**Task objective**
Reproduce exactly the lines of the material beneath, from the line that contains "se ve výchozím" to the line that contains "zobrazuje po pár", both included, and no other lines.

**Dataset content**
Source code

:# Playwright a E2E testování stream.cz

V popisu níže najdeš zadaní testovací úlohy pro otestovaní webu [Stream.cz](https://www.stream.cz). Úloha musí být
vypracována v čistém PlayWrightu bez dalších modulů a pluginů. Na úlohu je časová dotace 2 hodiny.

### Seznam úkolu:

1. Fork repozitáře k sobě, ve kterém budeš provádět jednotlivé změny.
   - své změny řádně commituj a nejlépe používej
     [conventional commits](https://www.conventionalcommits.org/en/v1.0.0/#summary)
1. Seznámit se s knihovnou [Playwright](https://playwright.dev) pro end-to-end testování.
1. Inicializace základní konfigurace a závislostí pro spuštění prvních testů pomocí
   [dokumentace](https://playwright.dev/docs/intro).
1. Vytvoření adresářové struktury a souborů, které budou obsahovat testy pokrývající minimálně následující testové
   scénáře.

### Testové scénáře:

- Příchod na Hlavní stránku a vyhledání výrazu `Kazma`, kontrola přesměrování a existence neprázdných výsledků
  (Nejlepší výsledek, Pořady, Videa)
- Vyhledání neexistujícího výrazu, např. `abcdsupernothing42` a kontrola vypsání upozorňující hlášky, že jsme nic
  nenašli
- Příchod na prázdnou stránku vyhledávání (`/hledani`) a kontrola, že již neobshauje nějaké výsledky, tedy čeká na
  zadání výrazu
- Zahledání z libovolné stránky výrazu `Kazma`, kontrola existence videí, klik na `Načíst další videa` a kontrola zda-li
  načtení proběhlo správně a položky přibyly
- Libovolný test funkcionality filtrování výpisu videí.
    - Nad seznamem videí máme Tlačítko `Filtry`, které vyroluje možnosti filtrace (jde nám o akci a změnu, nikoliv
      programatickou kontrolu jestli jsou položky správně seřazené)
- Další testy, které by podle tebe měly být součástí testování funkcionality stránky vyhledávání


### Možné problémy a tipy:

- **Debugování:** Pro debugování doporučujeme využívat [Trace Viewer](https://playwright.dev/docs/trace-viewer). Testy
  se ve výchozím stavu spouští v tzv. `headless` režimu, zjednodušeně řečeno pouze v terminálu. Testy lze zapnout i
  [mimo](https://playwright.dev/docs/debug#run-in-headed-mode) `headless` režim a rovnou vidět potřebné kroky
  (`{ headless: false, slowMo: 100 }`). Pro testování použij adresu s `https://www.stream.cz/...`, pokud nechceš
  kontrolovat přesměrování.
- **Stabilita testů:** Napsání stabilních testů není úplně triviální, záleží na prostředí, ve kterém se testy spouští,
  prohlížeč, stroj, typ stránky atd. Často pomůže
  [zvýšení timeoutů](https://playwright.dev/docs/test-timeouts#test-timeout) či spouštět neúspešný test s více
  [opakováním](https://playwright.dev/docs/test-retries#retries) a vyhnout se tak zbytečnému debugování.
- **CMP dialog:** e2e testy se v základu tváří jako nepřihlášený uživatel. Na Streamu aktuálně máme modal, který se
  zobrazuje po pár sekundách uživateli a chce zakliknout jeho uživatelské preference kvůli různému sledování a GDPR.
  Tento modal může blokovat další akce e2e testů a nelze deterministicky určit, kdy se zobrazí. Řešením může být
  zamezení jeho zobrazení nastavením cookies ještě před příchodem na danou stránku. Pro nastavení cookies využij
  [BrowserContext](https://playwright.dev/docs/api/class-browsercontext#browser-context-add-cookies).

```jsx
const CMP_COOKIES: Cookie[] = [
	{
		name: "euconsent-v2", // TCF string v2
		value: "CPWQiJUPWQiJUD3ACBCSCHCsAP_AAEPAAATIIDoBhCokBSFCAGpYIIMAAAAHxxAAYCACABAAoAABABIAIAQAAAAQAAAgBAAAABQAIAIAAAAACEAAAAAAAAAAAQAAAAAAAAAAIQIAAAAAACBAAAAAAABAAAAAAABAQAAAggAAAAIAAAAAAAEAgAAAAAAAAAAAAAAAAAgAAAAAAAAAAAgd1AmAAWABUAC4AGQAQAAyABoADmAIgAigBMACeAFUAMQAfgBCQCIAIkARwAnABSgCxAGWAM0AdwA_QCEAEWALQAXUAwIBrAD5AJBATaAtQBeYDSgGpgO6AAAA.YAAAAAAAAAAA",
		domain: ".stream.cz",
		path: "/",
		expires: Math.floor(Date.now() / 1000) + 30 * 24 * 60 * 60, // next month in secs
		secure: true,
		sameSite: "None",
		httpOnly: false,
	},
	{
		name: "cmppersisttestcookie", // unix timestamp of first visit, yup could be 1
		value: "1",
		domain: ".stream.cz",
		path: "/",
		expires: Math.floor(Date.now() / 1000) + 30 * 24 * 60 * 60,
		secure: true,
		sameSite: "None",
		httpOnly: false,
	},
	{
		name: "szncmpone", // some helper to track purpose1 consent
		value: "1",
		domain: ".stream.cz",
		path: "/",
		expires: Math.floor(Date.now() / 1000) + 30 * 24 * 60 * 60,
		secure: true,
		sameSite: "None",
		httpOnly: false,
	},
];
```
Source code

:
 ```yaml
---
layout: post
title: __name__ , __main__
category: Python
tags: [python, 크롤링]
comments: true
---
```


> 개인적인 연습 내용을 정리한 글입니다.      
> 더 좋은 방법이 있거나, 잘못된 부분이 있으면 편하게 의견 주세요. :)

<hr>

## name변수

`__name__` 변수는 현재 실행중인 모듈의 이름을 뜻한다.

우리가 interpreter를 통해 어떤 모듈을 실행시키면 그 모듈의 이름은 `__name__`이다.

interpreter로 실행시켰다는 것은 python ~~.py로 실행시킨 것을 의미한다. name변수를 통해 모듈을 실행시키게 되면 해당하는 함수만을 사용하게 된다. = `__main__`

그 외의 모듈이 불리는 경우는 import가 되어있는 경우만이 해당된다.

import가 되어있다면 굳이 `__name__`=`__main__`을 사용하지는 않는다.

**Output below**
  se ve výchozím stavu spouští v tzv. `headless` režimu, zjednodušeně řečeno pouze v terminálu. Testy lze zapnout i
  [mimo](https://playwright.dev/docs/debug#run-in-headed-mode) `headless` režim a rovnou vidět potřebné kroky
  (`{ headless: false, slowMo: 100 }`). Pro testování použij adresu s `https://www.stream.cz/...`, pokud nechceš
  kontrolovat přesměrování.
- **Stabilita testů:** Napsání stabilních testů není úplně triviální, záleží na prostředí, ve kterém se testy spouští,
  prohlížeč, stroj, typ stránky atd. Často pomůže
  [zvýšení timeoutů](https://playwright.dev/docs/test-timeouts#test-timeout) či spouštět neúspešný test s více
  [opakováním](https://playwright.dev/docs/test-retries#retries) a vyhnout se tak zbytečnému debugování.
- **CMP dialog:** e2e testy se v základu tváří jako nepřihlášený uživatel. Na Streamu aktuálně máme modal, který se
  zobrazuje po pár sekundách uživateli a chce zakliknout jeho uživatelské preference kvůli různému sledování a GDPR.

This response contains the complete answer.